One client, he says, just wanted something to stop people falling asleep. “That’s a pretty low bar to clear,” says Mr Greig. “There is no doubt that quite a lot of corporate training [is set at] a low bar.”
VR has a clearer advantage when it helps put the user into someone else’s shoes — a doctor, for example, might understand their patient better, or a manager could more easily see a team member’s perspective.
Increasing empathy is not without its problems. As Adam Waytz, associate professor of management at Northwestern University’s Kellogg School of Management, wrote in an article for Harvard Business Review, it may lead to compassion fatigue. “Empathy is exhausting in any setting or role in which it’s a primary aspect of the job.”
Done in the wrong way, exercises encouraging empathy may actually reduce it. Prof Waytz writes of a study in which people experienced blindness by wearing a blindfold. “Those who had done the blindness simulation judged blind people to be much less capable,” he says.
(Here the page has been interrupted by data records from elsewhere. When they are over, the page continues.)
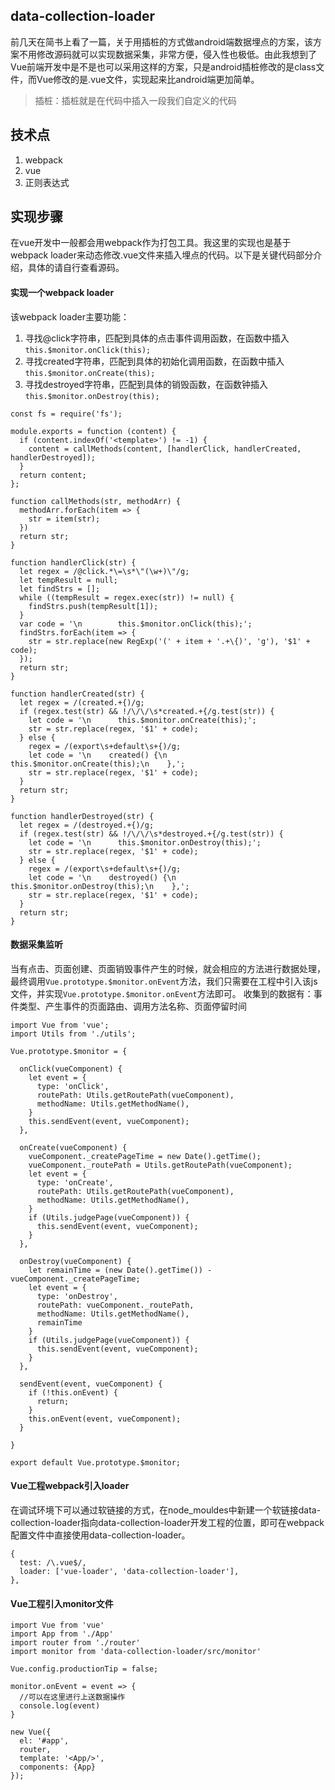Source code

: ## data-collection-loader

前几天在简书上看了一篇，关于用插桩的方式做android端数据埋点的方案，该方案不用修改源码就可以实现数据采集，非常方便，侵入性也极低。由此我想到了Vue前端开发中是不是也可以采用这样的方案，只是android插桩修改的是class文件，而Vue修改的是.vue文件，实现起来比android端更加简单。

> 插桩：插桩就是在代码中插入一段我们自定义的代码

## 技术点

1. webpack
2. vue
3. 正则表达式

## 实现步骤

在vue开发中一般都会用webpack作为打包工具。我这里的实现也是基于webpack loader来动态修改.vue文件来插入埋点的代码。以下是关键代码部分介绍，具体的请自行查看源码。

#### 实现一个webpack loader

该webpack loader主要功能：
1. 寻找@click字符串，匹配到具体的点击事件调用函数，在函数中插入`this.$monitor.onClick(this);`
2. 寻找created字符串，匹配到具体的初始化调用函数，在函数中插入`this.$monitor.onCreate(this);`
3. 寻找destroyed字符串，匹配到具体的销毁函数，在函数钟插入`this.$monitor.onDestroy(this);`


```
const fs = require('fs');

module.exports = function (content) {
  if (content.indexOf('<template>') != -1) {
    content = callMethods(content, [handlerClick, handlerCreated, handlerDestroyed]);
  }
  return content;
};

function callMethods(str, methodArr) {
  methodArr.forEach(item => {
    str = item(str);
  })
  return str;
}

function handlerClick(str) {
  let regex = /@click.*\=\s*\"(\w+)\"/g;
  let tempResult = null;
  let findStrs = [];
  while ((tempResult = regex.exec(str)) != null) {
    findStrs.push(tempResult[1]);
  }
  var code = '\n        this.$monitor.onClick(this);';
  findStrs.forEach(item => {
    str = str.replace(new RegExp('(' + item + '.+\{)', 'g'), '$1' + code);
  });
  return str;
}

function handlerCreated(str) {
  let regex = /(created.+{)/g;
  if (regex.test(str) && !/\/\/\s*created.+{/g.test(str)) {
    let code = '\n      this.$monitor.onCreate(this);';
    str = str.replace(regex, '$1' + code);
  } else {
    regex = /(export\s+default\s+{)/g;
    let code = '\n    created() {\n      this.$monitor.onCreate(this);\n    },';
    str = str.replace(regex, '$1' + code);
  }
  return str;
}

function handlerDestroyed(str) {
  let regex = /(destroyed.+{)/g;
  if (regex.test(str) && !/\/\/\s*destroyed.+{/g.test(str)) {
    let code = '\n      this.$monitor.onDestroy(this);';
    str = str.replace(regex, '$1' + code);
  } else {
    regex = /(export\s+default\s+{)/g;
    let code = '\n    destroyed() {\n      this.$monitor.onDestroy(this);\n    },';
    str = str.replace(regex, '$1' + code);
  }
  return str;
}
```

#### 数据采集监听

当有点击、页面创建、页面销毁事件产生的时候，就会相应的方法进行数据处理，最终调用`Vue.prototype.$monitor.onEvent`方法，我们只需要在工程中引入该js文件，并实现`Vue.prototype.$monitor.onEvent`方法即可。
收集到的数据有：事件类型、产生事件的页面路由、调用方法名称、页面停留时间


```
import Vue from 'vue';
import Utils from './utils';

Vue.prototype.$monitor = {

  onClick(vueComponent) {
    let event = {
      type: 'onClick',
      routePath: Utils.getRoutePath(vueComponent),
      methodName: Utils.getMethodName(),
    }
    this.sendEvent(event, vueComponent);
  },

  onCreate(vueComponent) {
    vueComponent._createPageTime = new Date().getTime();
    vueComponent._routePath = Utils.getRoutePath(vueComponent);
    let event = {
      type: 'onCreate',
      routePath: Utils.getRoutePath(vueComponent),
      methodName: Utils.getMethodName(),
    }
    if (Utils.judgePage(vueComponent)) {
      this.sendEvent(event, vueComponent);
    }
  },

  onDestroy(vueComponent) {
    let remainTime = (new Date().getTime()) - vueComponent._createPageTime;
    let event = {
      type: 'onDestroy',
      routePath: vueComponent._routePath,
      methodName: Utils.getMethodName(),
      remainTime
    }
    if (Utils.judgePage(vueComponent)) {
      this.sendEvent(event, vueComponent);
    }
  },

  sendEvent(event, vueComponent) {
    if (!this.onEvent) {
      return;
    }
    this.onEvent(event, vueComponent);
  }

}

export default Vue.prototype.$monitor;
```

#### Vue工程webpack引入loader

在调试环境下可以通过软链接的方式，在node_mouldes中新建一个软链接data-collection-loader指向data-collection-loader开发工程的位置，即可在webpack配置文件中直接使用data-collection-loader。

```
{
  test: /\.vue$/,
  loader: ['vue-loader', 'data-collection-loader'],
},

```

#### Vue工程引入monitor文件

```
import Vue from 'vue'
import App from './App'
import router from './router'
import monitor from 'data-collection-loader/src/monitor'

Vue.config.productionTip = false;

monitor.onEvent = event => {
  //可以在这里进行上送数据操作
  console.log(event)
}

new Vue({
  el: '#app',
  router,
  template: '<App/>',
  components: {App}
});

```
By making participants experience blindness suddenly and not giving them time to learn to adapt, as blind people do in the real world, the scenario unintentionally reinforced a discriminatory attitude.
Jeremy Bailenson, founding director of Stanford University’s Virtual Human Interaction Lab, says we do not demand other medium (books or film) to elicit empathy but we do for VR. Context and the design of the program are key. “Some [applications] increase empathy and others decrease it,” he says.
Strivr, the VR company he co-founded, has developed a tool to help customer-facing staff at Verizon, the telecoms company, develop empathy. Before VR training, 59 per cent considered themselves very or extremely confident in dealing with an angry customer. After VR training, that number rose to 96 per cent. Administrators can also analyse a trainee’s recorded speech and movement to help assess the training’s benefit.
One area often touted as ripe for VR intervention is tackling bias and harassment: it may help individuals see what it is like to be a different gender or race.
VR can certainly be a powerful way to start a conversation and increase awareness about bias and harassment, says Kyle Jackson, chief executive of Talespin, which creates VR applications for business training. “VR by itself will not change these behaviours as they are rooted in deeper issues that require coaching as well as prolonged discussions and investment in behaviour change for any individual or organisation.” Barry, the virtual older worker that I fired, was devised by Talespin to see how emotionally realistic they could make a virtual human, rather than a dress rehearsal for sacking people.
David D’Souza, membership director at the CIPD, the professional body for the HR industry, is sanguine. “If I was looking to show my shareholders that I’m doing something about harassment, then buying new technology is a good way of showing tangible investment,” he says. “But if I genuinely wanted to do something about it, then I would need to look at my hiring structures, processes and culture, too. It won’t work in isolation.”
Advantages of VR training
What virtual reality headsets have over computer-based and classroom training is people’s attention. It is hard to get distracted by your mobile phone when your eyes are encased in VR goggles.
The problem with conventional classroom training is that people soon forget what they have learnt. VR allows users to repeat and reinforce the lessons with consistent quality as opposed to a rotation of teachers of varying ability.
When it comes to role play, participants might feel awkward about acting out embarrassing scenarios in front of their peers. VR offers a non-judgemental place for people to rehearse presentations and hold difficult conversations.